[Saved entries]
+ + + + +
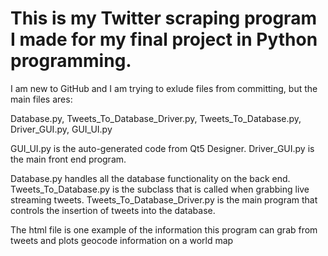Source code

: # This is my Twitter scraping program I made for my final project in Python programming.

I am new to GitHub and I am trying to exlude files from committing, but the main files ares:

Database.py,
Tweets_To_Database_Driver.py,
Tweets_To_Database.py,
Driver_GUI.py, 
GUI_UI.py

GUI_UI.py is the auto-generated code from Qt5 Designer.
Driver_GUI.py is the main front end program.

Database.py handles all the database functionality on the back end.
Tweets_To_Database.py is the subclass that is called when grabbing live streaming tweets.
Tweets_To_Database_Driver.py is the main program that controls the insertion of tweets into the database.

The html file is one example of the information this program can grab from tweets and plots geocode information on a world map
+ + + + +
Pull out every line of the records above that contains the word "program".

→ Exercise result
: # This is my Twitter scraping program I made for my final project in Python programming.
Driver_GUI.py is the main front end program.
Tweets_To_Database_Driver.py is the main program that controls the insertion of tweets into the database.
The html file is one example of the information this program can grab from tweets and plots geocode information on a world map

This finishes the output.